Trezor: add support for a new Trezor-Host Protocol

[M1nd3r]

Rationale

New Trezor devices will use a new session-based Trezor-Host Protocol with encrypted channels. For HWI to support such devices, changes in trezorlib are necessary. Furthermore, to avoid a new handshake for each command, information about the connection needs to be temporarily stored (encryption and decryption keys, nonces, synchronization bits, channel id). Optionally, Trezor can issue a long-term pairing credential to avoid repeated pairing.

Brief description of the new protocol

Handshake, encryption:

• Handshake is based on the XX handshake pattern as specified in Noise Protocol Framework. With a modification that instead of using Trezor's public static key directly, a masked key is used:
  trezor_masked_static_pubkey = X25519(SHA-256(trezor_static_pubkey || trezor_ephemeral_pubkey), trezor_static_pubkey).
• Elliptic curve Curve25519, function X25519, and key pair generation are specified in RFC 7748.
• Communication is encrypted using AES-GCM.

Pairing:

• Newly, authentication of the host is mandatory. Trezor supports several pairing procedures.
• The CodeEntry (user rewrites short code from Trezor's display to the host) is implemented in trezorlib.

Pairing credential:

• After successful pairing/connection, the host can ask Trezor for a long-term pairing credential.
• When the host presents with a valid pairing credential during the Handshake phase, the pairing is skipped.

cc: @matejcik

[matejcik]

related: #326

back then the issue was that HWI does not want to expose "session management" functionality to callers -- even if we persist the above info on disk, every single user of HWI on the same system will live in the same session.

Also i'm not up-to-date on how HWI currently handles multiple concurrently open passphrases? I recall something like, you can specify passphrase argument on the command line and this is passed to the wallet; if you don't, AND passphrase on Trezor is enabled, HWI will invoke passphrase prompt on device.
Correct?

So if the caller app does nothing, Trezor will ask for passphrase on every HWI command, correct?
(the host is at least supposed to pass in a master fingerprint, so that HWI can tell whether the passphrase was correct)

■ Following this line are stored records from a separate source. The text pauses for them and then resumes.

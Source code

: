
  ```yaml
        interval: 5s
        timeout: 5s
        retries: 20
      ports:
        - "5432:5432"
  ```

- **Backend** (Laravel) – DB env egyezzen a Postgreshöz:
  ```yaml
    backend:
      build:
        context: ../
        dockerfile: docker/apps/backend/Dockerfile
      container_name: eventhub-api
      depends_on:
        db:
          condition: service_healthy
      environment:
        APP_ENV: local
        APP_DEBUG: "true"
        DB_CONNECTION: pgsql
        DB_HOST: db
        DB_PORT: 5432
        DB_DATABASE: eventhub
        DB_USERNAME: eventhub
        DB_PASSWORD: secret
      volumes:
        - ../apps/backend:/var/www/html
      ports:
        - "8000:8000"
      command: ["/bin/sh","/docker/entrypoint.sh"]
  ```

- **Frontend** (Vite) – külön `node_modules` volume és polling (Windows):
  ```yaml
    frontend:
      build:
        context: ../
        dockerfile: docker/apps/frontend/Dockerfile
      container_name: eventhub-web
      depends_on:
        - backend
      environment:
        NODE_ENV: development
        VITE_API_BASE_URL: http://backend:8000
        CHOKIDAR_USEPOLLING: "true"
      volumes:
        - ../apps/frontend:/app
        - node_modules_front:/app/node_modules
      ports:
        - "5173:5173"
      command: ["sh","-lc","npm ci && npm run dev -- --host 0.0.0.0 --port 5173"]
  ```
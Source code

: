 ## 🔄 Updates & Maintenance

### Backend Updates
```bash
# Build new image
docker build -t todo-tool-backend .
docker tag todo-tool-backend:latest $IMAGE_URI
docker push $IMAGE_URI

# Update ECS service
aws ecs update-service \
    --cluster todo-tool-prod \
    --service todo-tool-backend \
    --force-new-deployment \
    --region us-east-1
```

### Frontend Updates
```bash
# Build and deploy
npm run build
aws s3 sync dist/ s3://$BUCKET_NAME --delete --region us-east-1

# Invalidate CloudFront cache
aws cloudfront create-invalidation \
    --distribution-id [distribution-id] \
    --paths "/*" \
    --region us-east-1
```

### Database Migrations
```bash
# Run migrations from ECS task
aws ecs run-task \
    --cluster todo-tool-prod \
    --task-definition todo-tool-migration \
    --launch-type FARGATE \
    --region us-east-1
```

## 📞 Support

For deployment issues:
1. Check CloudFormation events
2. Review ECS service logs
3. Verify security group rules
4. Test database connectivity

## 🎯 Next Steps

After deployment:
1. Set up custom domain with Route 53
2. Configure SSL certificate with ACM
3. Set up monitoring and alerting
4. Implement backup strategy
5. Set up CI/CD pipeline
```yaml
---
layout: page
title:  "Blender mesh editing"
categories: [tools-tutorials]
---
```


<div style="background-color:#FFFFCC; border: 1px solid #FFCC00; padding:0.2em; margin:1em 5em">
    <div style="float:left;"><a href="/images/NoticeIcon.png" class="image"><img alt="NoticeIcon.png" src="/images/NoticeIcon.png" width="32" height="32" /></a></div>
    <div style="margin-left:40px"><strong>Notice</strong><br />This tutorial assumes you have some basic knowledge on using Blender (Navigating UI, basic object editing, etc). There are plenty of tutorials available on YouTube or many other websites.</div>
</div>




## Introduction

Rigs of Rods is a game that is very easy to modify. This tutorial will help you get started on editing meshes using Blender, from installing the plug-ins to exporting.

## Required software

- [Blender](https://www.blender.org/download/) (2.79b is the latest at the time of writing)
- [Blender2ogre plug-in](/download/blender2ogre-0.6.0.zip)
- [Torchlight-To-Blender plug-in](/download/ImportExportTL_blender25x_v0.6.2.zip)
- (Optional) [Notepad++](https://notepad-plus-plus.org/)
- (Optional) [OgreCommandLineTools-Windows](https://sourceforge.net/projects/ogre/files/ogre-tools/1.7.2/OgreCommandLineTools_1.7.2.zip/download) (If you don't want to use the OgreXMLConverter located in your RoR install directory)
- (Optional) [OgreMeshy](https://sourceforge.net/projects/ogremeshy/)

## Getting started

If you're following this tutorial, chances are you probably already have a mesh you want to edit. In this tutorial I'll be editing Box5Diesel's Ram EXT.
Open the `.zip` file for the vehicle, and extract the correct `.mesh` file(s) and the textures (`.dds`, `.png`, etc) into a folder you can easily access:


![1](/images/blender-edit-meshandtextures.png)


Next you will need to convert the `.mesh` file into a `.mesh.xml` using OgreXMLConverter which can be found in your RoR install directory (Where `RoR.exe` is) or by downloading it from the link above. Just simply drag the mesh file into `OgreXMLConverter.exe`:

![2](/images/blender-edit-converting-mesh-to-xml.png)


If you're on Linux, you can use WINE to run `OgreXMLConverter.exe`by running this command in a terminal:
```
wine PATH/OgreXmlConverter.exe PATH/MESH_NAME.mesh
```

I'm wondering whether something like fingerprint-to-session database would be appropriate, so that callers can enumerate the possible (open) passphrase wallets? But that may be problematic when the wallet is not "open" and so not enumerated?

[matejcik]

To be clear: this issue is not about implementing THP in HWI directly, we're doing that in trezorlib ourselves.

This issue is about the HWI-side API and UX of pairing and of persisting sessions between command invocations.